*Assignment*:
Pull every line containing "GPIO" from the entries.

*** Block opens ***

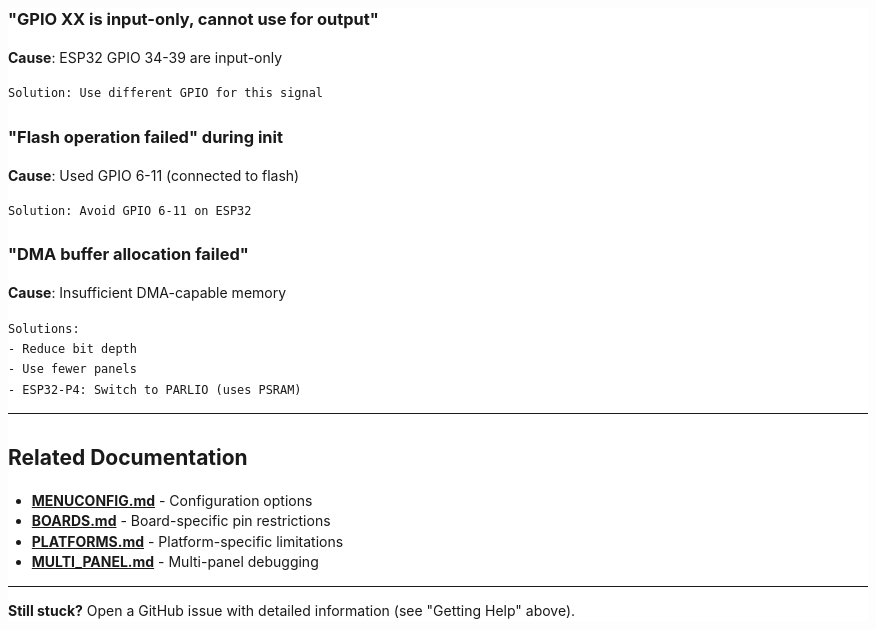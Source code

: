 ### "GPIO XX is input-only, cannot use for output"

**Cause**: ESP32 GPIO 34-39 are input-only

```
Solution: Use different GPIO for this signal
```

### "Flash operation failed" during init

**Cause**: Used GPIO 6-11 (connected to flash)

```
Solution: Avoid GPIO 6-11 on ESP32
```

### "DMA buffer allocation failed"

**Cause**: Insufficient DMA-capable memory

```
Solutions:
- Reduce bit depth
- Use fewer panels
- ESP32-P4: Switch to PARLIO (uses PSRAM)
```

---

## Related Documentation

- **[MENUCONFIG.md](MENUCONFIG.md)** - Configuration options
- **[BOARDS.md](BOARDS.md)** - Board-specific pin restrictions
- **[PLATFORMS.md](PLATFORMS.md)** - Platform-specific limitations
- **[MULTI_PANEL.md](MULTI_PANEL.md)** - Multi-panel debugging

---

**Still stuck?** Open a GitHub issue with detailed information (see "Getting Help" above).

*** Block closes ***

*Result of this task*:
: ### "GPIO XX is input-only, cannot use for output"
**Cause**: ESP32 GPIO 34-39 are input-only
Solution: Use different GPIO for this signal
**Cause**: Used GPIO 6-11 (connected to flash)
Solution: Avoid GPIO 6-11 on ESP32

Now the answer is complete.